**What you are asked to do**
Extract the lines from the first line of the records below through the line containing "### US and its allies operate in Ukraine", inclusive, and reproduce them exactly as written.

Supplied material: Begin

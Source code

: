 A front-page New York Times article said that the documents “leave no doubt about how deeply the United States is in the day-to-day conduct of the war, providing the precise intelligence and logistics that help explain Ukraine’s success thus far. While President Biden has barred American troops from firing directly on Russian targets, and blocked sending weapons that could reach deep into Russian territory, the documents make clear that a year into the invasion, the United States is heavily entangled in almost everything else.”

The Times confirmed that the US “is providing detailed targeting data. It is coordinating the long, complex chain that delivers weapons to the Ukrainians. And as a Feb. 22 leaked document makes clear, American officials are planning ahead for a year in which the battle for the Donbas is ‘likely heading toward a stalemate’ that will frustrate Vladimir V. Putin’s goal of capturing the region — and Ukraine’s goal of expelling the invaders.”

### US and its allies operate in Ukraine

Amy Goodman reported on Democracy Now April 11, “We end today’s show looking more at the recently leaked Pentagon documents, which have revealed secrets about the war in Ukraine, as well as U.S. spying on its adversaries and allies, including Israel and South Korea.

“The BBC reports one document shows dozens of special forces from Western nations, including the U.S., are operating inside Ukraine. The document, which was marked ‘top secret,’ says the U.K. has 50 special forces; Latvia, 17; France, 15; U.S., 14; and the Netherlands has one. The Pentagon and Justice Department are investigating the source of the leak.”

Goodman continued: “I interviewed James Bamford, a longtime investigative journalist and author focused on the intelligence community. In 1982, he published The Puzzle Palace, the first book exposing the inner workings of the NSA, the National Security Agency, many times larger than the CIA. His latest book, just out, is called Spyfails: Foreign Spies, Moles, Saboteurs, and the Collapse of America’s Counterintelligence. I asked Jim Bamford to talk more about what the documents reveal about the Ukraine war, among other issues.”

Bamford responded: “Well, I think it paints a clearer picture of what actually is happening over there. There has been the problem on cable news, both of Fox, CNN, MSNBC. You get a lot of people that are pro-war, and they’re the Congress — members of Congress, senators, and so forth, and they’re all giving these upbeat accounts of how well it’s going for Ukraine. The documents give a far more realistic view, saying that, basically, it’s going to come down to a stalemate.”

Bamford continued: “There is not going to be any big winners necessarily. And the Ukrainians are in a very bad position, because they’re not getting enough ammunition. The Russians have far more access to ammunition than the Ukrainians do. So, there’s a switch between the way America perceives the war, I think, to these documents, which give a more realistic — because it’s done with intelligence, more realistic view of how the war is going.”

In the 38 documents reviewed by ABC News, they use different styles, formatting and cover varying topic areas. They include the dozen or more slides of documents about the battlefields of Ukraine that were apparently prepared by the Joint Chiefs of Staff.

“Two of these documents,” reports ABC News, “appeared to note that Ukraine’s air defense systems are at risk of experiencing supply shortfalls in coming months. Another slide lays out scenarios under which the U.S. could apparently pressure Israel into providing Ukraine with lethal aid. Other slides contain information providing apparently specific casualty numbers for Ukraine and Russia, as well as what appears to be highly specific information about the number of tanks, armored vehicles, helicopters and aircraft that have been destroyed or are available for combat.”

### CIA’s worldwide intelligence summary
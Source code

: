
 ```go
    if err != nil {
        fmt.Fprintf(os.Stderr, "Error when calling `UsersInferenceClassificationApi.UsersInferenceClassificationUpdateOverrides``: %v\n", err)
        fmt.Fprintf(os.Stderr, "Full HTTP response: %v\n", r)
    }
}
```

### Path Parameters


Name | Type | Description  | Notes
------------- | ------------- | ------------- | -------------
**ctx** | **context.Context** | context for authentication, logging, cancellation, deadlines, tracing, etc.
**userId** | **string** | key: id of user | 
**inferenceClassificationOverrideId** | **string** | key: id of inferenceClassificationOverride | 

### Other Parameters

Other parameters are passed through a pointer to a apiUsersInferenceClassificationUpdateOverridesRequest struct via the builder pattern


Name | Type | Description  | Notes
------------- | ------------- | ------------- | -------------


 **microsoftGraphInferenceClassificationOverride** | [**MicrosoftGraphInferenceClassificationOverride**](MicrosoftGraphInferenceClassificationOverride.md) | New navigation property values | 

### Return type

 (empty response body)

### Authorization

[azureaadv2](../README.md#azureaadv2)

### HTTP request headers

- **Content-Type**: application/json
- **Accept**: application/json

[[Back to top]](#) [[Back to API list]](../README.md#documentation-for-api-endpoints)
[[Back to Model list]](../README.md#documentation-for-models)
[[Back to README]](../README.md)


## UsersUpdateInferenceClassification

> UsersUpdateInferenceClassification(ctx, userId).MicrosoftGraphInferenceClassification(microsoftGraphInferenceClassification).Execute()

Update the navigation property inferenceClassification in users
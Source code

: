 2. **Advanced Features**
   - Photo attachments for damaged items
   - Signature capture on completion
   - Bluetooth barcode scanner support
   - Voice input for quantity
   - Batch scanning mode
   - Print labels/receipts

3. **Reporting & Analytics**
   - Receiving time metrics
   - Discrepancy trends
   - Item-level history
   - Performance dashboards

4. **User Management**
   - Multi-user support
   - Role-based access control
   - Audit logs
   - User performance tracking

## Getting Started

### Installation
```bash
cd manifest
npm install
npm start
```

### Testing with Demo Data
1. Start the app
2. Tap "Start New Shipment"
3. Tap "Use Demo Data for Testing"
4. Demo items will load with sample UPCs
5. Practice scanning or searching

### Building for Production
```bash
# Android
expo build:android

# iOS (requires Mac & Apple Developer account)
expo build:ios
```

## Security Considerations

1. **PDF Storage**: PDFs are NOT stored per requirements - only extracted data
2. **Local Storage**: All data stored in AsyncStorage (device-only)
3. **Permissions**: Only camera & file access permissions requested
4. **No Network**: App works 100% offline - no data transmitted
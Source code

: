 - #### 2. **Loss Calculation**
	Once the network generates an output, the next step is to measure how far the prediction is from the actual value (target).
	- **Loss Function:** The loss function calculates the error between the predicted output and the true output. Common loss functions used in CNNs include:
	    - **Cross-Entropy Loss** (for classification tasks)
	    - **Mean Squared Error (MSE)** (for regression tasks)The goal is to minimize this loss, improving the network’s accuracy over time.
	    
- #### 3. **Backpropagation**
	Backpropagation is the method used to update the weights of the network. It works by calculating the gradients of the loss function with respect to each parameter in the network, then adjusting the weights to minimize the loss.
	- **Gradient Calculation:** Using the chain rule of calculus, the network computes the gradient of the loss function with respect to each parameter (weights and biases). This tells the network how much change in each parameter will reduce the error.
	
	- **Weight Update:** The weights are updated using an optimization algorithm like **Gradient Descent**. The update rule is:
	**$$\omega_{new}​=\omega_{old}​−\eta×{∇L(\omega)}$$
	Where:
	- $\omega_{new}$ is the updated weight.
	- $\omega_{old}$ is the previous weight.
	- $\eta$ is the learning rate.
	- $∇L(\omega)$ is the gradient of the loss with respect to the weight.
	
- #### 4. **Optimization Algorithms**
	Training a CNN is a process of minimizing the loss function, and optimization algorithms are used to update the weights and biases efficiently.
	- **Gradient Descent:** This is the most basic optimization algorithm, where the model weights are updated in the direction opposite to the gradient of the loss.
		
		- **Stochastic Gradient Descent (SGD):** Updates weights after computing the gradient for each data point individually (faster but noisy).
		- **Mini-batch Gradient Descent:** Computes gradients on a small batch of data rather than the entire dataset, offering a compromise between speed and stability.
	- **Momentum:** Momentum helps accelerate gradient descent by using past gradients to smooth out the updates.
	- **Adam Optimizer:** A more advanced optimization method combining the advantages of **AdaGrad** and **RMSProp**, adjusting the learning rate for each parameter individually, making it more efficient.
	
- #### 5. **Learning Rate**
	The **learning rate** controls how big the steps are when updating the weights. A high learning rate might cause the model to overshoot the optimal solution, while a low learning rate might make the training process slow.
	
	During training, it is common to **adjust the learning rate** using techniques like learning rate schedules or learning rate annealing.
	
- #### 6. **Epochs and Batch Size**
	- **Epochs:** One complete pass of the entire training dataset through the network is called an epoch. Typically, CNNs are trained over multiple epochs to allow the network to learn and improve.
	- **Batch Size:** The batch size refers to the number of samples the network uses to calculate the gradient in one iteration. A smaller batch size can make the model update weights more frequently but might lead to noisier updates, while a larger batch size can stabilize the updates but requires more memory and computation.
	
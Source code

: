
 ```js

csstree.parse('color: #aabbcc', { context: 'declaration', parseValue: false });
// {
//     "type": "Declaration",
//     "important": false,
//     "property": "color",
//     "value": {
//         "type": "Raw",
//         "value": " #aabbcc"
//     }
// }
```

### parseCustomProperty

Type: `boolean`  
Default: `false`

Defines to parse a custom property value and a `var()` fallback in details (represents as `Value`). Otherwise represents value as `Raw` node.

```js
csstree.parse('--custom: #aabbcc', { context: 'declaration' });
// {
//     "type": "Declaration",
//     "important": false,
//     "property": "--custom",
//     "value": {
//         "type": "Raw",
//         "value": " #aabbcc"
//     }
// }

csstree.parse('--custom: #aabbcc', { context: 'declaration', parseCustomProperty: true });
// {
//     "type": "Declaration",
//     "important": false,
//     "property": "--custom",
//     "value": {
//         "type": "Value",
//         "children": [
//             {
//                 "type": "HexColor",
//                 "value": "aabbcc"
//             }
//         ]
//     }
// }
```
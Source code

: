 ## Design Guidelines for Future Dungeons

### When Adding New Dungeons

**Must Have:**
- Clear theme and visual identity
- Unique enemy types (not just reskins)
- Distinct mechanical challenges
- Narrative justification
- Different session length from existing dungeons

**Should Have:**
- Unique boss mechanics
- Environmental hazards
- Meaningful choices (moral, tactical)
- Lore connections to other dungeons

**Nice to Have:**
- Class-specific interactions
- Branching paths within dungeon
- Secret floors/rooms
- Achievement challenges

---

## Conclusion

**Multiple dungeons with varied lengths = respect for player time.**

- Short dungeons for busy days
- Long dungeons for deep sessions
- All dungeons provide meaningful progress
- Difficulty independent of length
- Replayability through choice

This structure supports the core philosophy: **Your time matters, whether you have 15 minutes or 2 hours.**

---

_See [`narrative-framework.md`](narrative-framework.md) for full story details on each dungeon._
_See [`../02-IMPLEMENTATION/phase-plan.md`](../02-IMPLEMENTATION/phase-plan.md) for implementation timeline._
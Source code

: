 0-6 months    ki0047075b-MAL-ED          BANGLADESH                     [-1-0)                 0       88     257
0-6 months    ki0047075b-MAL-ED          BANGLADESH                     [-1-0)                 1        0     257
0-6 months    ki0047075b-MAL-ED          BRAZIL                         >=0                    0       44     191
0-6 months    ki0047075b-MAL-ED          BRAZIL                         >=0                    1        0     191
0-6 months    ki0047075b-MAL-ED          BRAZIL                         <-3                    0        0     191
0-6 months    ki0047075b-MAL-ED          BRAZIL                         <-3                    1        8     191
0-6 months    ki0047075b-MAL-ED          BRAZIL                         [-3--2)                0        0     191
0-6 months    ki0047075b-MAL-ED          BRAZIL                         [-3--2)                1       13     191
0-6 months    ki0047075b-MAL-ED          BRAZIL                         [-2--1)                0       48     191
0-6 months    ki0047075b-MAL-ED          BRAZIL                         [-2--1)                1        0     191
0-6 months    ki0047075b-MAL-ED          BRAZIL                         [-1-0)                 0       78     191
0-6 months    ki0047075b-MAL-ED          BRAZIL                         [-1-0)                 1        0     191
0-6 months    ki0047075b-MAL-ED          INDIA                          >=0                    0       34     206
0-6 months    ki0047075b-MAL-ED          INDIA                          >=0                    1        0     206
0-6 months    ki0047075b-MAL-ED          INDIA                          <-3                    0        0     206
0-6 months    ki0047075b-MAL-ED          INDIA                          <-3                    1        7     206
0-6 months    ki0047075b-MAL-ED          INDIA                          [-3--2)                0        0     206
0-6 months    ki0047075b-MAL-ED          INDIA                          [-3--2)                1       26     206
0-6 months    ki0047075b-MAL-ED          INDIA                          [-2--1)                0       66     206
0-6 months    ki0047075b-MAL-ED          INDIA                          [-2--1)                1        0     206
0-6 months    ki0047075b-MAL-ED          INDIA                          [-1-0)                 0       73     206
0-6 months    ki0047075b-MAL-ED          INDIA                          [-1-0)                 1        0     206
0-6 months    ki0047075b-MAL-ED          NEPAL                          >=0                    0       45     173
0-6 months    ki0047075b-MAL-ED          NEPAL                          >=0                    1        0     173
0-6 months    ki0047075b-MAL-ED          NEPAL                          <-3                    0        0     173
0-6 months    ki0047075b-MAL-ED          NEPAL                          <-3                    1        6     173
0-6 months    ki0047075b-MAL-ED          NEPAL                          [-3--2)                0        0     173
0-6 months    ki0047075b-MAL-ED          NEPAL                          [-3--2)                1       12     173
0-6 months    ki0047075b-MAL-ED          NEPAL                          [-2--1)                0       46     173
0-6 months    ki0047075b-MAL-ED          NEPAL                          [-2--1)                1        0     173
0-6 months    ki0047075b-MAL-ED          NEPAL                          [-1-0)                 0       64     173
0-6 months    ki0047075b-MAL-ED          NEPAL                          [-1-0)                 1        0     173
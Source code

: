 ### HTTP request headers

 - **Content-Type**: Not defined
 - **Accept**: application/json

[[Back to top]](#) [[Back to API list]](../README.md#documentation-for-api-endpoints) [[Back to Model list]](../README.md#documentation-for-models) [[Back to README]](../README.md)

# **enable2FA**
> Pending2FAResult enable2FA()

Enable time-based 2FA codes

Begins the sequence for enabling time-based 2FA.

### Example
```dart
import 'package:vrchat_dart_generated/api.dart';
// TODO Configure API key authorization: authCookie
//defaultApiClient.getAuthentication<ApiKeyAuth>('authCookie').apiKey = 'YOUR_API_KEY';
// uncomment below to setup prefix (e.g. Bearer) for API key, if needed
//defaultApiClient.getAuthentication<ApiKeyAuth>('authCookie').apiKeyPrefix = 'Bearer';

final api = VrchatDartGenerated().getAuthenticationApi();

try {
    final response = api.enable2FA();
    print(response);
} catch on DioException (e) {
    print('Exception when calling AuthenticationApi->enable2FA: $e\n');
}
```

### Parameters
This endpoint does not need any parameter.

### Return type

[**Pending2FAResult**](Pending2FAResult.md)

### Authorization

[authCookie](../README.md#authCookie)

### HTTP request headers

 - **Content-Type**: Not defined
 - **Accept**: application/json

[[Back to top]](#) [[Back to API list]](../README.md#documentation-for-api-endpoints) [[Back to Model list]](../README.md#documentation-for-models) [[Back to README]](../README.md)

Supplied material: End

**Response for this exercise**
Source code

: A front-page New York Times article said that the documents “leave no doubt about how deeply the United States is in the day-to-day conduct of the war, providing the precise intelligence and logistics that help explain Ukraine’s success thus far. While President Biden has barred American troops from firing directly on Russian targets, and blocked sending weapons that could reach deep into Russian territory, the documents make clear that a year into the invasion, the United States is heavily entangled in almost everything else.”

The Times confirmed that the US “is providing detailed targeting data. It is coordinating the long, complex chain that delivers weapons to the Ukrainians. And as a Feb. 22 leaked document makes clear, American officials are planning ahead for a year in which the battle for the Donbas is ‘likely heading toward a stalemate’ that will frustrate Vladimir V. Putin’s goal of capturing the region — and Ukraine’s goal of expelling the invaders.”

### US and its allies operate in Ukraine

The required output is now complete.